Dış görünüşlerine göre; kabuksu, yapraksı ve dalsı likenler olarak kategorilere ayrılır. Likenler kuruduğunda kahverengi ya da donuk gri olabilir. Ancak ıslandıklarında tamamen dönüşürler. Özellikle yeşil ya da sarı rengine bürünürler.
Likenler çok yavaş gelişir. Avuç içi büyüklüğünde bir likenin oluşması için ortalama 50 sene geçmesi gerekir
Dalsı likenlerin birkaç santimetre uzunluğuna gelmesi 100-150 yıl kadar zaman alabilir. Bu bitkiler eşeysiz olarak ürer. Temelde tallasun alg hücrelerini sarmasıyla üreme gerçekleşir. Rüzgarın esmesiyle toz halinde çevreye dağılan parçalar ulaştıkları yerlere tutunarak yeni organizmalar oluşturur.

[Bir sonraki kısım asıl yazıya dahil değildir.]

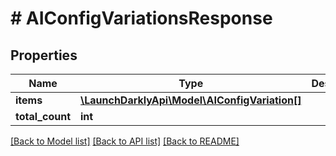 # # AIConfigVariationsResponse

## Properties

Name | Type | Description | Notes
------------ | ------------- | ------------- | -------------
**items** | [**\LaunchDarklyApi\Model\AIConfigVariation[]**](AIConfigVariation.md) |  |
**total_count** | **int** |  |

[[Back to Model list]](../../README.md#models) [[Back to API list]](../../README.md#endpoints) [[Back to README]](../../README.md)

Dünyada geniş bir yayılım alanı bulunan likenler, üzerinde bulundukları kayayı parçalayarak toprak oluşumuna katkı sağlar
Likenler, çeşitli çevresel süreçlerde kilit oyunculardır. Belirli kimyasallar üreterek kayaları parçalayabilir ve mineralleri serbest bırakabilirler. Bu nedenle toprak oluşumunda da önemli bir rol oynarlar. Toprak, çürümüş bitkiler ve mineraller gibi organik maddelerden oluşur. Kayaların üzerinde büyüyen türler, hem basınç hem de kimyasal hareketle kaya parçalarına sızar ve onları ayırır. Bu son derece yavaş bir süreçtir, çok uzun yıllar alabilir. Dünya üzerindeki toprak oluşum ve diğer çevresel süreçlerde oynadığı rol nedeniyle likenlere çok şey borçluyuz. Bunların dışında biyolojik ayrışma olarak bilinen fenomenin oluşmasına da katkıda bulunurlar. Son olarak, likenler kirliliğin mükemmel göstergeleridir. Atmosferdeki herhangi bir ağır metal, karbon, kükürt veya diğer kirleticiler emerler. Bilim insanları likenlerin hapsettiği bu toksinleri çıkarabilir ve atmosferimizde bulunan seviyeleri belirleyebilir. Bu işlem liken biyo izleme olarak isimlendirilmektedir.